Cassandra requires a lot more meta data for indexes and requires secondary indexes if you want to do range queries. E.g. if we define a new column family with 1 index:

 1 \$ bin/cassandra-cli --host localhost
 2 Connected to: "Test Cluster" on localhost/9160
 3 Welcome to cassandra CLI.
 4 Type 'help;' or '?'  for help. Type 'quit;' or 'exit;'  to quit.
 5 [default@unknown] create keyspace demo;
 6 [default@unknown] use demo;
 7 [default@demo] create column family  users with comparator=UTF8Type
 8 ... and column_metadata=[{column_name: full_name, validation_class: UTF8Type},
 9 ... {column_name: birth_date, validation_class: LongType, index_type: KEYS}];

then we cannot do range queries:

 1 [default@demo] get users where state = 'UT'  and birth_date > 1970;
 2 No indexed columns present in index clause with operator EQ

We must create a secondary index:

 1 update column family users with comparator=UTF8Type
 2 ... and column_metadata=[{column_name: full_name, validation_class: UTF8Type},
 3 ... {column_name: birth_date, validation_class: LongType, index_type: KEYS},
 4 ... {column_name: state, validation_class: UTF8Type, index_type: KEYS}];

Then Cassandra can use the state as the primary and filter based on the birth_date:

 1 get users where state = 'UT'  and birth_date > 1970;

(Code samples taken from this blog post).

Usage – Deployment

MongoDB is written in C++ and provided in binary form for Linux, OS X, Windows and several other platforms. It’s extremely easy to “install” – download, extract and run mongod.

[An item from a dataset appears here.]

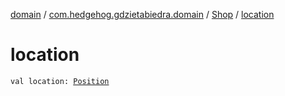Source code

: [domain](../../index.md) / [com.hedgehog.gdzietabiedra.domain](../index.md) / [Shop](index.md) / [location](./location.md)

# location

`val location: `[`Position`](../../com.github.asvid.biedra.domain/-position/index.md)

Cassandra is written in Java and has the overhead that brings, but also the easy ability to integrate into existing Java projects. It takes a little longer to get started but there is a demonstration of setting up a 4 node cluster in less than 2 minutes, which you’d struggle to beat with MongoDB.

I know plenty of people running MongoDB on Windows but would be interested to hear if that’s the same with Cassandra (I suspect it’s more Linux).

Operations/Usage – Consistency/Replication

In MongoDB replication is achieved through replica sets. This is an enhanced master/slave model where you have a set of nodes where one is the master. Data is replicated to all nodes so that if the master fails, another member will take over. There are configuration options to determine which nodes have priority and you can set options like sync delay to have nodes lag behind (for disaster recovery, for example).

Writes in MongoDB are “unsafe” by default; data isn’t written right away by default so it’s possible that a write operation could return success but be lost if the server fails before the data is flushed to disk. This is how Mongo attains high performance. If you need increased durability then you can specify a safe write which will guarantee the data is written to disk before returning. Further, you can require that the data also be successfully written to n replication slaves.

MongoDB drivers also support the ability to read from slaves. This can be done on a connection, database, collection or even query level and the drivers handle sending the right queries to the right slaves, but there is no guarantee of consistency (unless you are using the option to write to all slaves before returning). In contrast Cassandra queries go to every node and the most up to date column is returned (based on the timestamp value).

Cassandra has much more advanced support for replication by being aware of the network topology. The server can be set to use a specific consistency level to ensure that queries are replicated locally, or to remote data centres. This means you can let Cassandra handle redundancy across nodes where it is aware of which rack and data centre those nodes are on. Cassandra can also monitor nodes and route queries away from “slow” responding nodes.

The only disadvantage with Cassandra is that these settings are done on a node level with configuration files whereas MongoDB allows very granular ad-hoc control down the query level through driver options which can be called in code at run time.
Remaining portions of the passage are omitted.